Although North does not directly address Transition, he does argue that this modernist rhetoric of liberation was just rhetoric, and he argues that the war between liberation and anxiety over other languages in the 1880s and beyond "was fought over the body of a third figure, a black one" (27). He points to how much modernism aligned the deviance of the nonstandard language of the artist with the dialect of African America. But despite this rhetorical alignment, he notes that its possibilities were "never fulfilled" (129). He writes, "the Americanist avant-garde demonstrated instead a persistent inability to understand how race fit into its conception of modern America, or how the language of African America fit into its conception of 'plain American'" (129). He is right. Anglo-modernism failed on resolving race issues, on actually building a linguistic coalition of attack on dominant culture's exclusivity.
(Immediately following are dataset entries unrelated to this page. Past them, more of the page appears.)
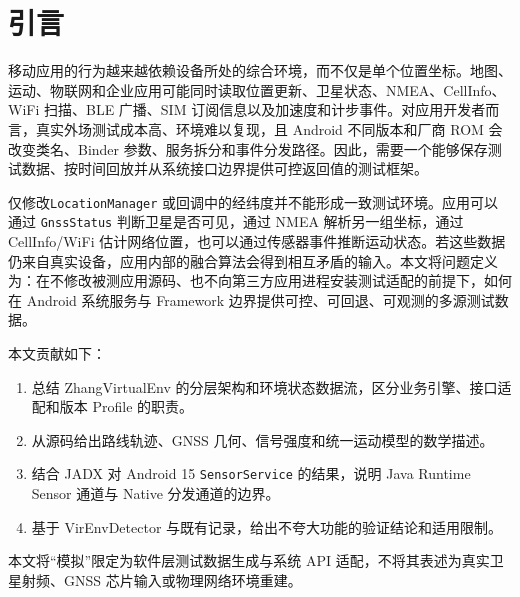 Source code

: \section{引言}
移动应用的行为越来越依赖设备所处的综合环境，而不仅是单个位置坐标。地图、运动、物联网和企业应用可能同时读取位置更新、卫星状态、NMEA、CellInfo、WiFi 扫描、BLE 广播、SIM 订阅信息以及加速度和计步事件。对应用开发者而言，真实外场测试成本高、环境难以复现，且 Android 不同版本和厂商 ROM 会改变类名、Binder 参数、服务拆分和事件分发路径。因此，需要一个能够保存测试数据、按时间回放并从系统接口边界提供可控返回值的测试框架。

仅修改\texttt{LocationManager} 或回调中的经纬度并不能形成一致测试环境。应用可以通过 \texttt{GnssStatus} 判断卫星是否可见，通过 NMEA 解析另一组坐标，通过 CellInfo/WiFi 估计网络位置，也可以通过传感器事件推断运动状态。若这些数据仍来自真实设备，应用内部的融合算法会得到相互矛盾的输入。本文将问题定义为：在不修改被测应用源码、也不向第三方应用进程安装测试适配的前提下，如何在 Android 系统服务与 Framework 边界提供可控、可回退、可观测的多源测试数据。

本文贡献如下：
\begin{enumerate}
  \item 总结 ZhangVirtualEnv 的分层架构和环境状态数据流，区分业务引擎、接口适配和版本 Profile 的职责。
  \item 从源码给出路线轨迹、GNSS 几何、信号强度和统一运动模型的数学描述。
  \item 结合 JADX 对 Android 15 \texttt{SensorService} 的结果，说明 Java Runtime Sensor 通道与 Native 分发通道的边界。
  \item 基于 VirEnvDetector 与既有记录，给出不夸大功能的验证结论和适用限制。
\end{enumerate}

本文将“模拟”限定为软件层测试数据生成与系统 API 适配，不将其表述为真实卫星射频、GNSS 芯片输入或物理网络环境重建。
Even Transition does not live up to its rhetoric, and at times work there seems to foster rather than avoid stereotype. Stein is part of this failure.

Yet while Stein personally failed, her work is more complicated on these issues than North and many other writers assume. North limits his examination of Stein to the undeniably racially troubling "Melanctha." But, her later work (which is a huge amount of work) abandons her appropriation of black culture and all that North notes that it represents at the time. In 1914 she begins, with Tender Buttons, to write a series of works that have more complicated takes on issues of language and liberation. And while her work from 1914 to 1933 may not be the "epic contribution to the present mass-democracy" that Wyndham Lewis notes with disdain, the endless (and still strong) anxiety around language issues that it provokes deserves more careful and wide-ranging attention (62). Further, while her work reads to many as divorced from immigrant concerns, I think it could not help but be concerned with the cultural situation where the growth of German-speaking peoples and their productivity result in an anti-German hysteria that begins with World War I and culminates in the United States with Theodore Roosevelt's banning of German-language schools in 1917. Her work is an ideal place for any consideration of reading's politics and possibilities because it is so extreme, so extremely repetitive ("Business in Baltimore"), so extremely fractured (Tender Buttons), and so extremely lengthy (The Making of Americans). In this chapter I place this much-noted extremity and multivalence of Stein's experimental works in a polyglot historical context, support her claims that she wrote for everybody, and conclude by arguing that what is most resonant about Stein's work is not its radical experimentalism but rather how she, with her attention to reading's autonomy, aligns her work with immigrant and other nonstandard Englishes.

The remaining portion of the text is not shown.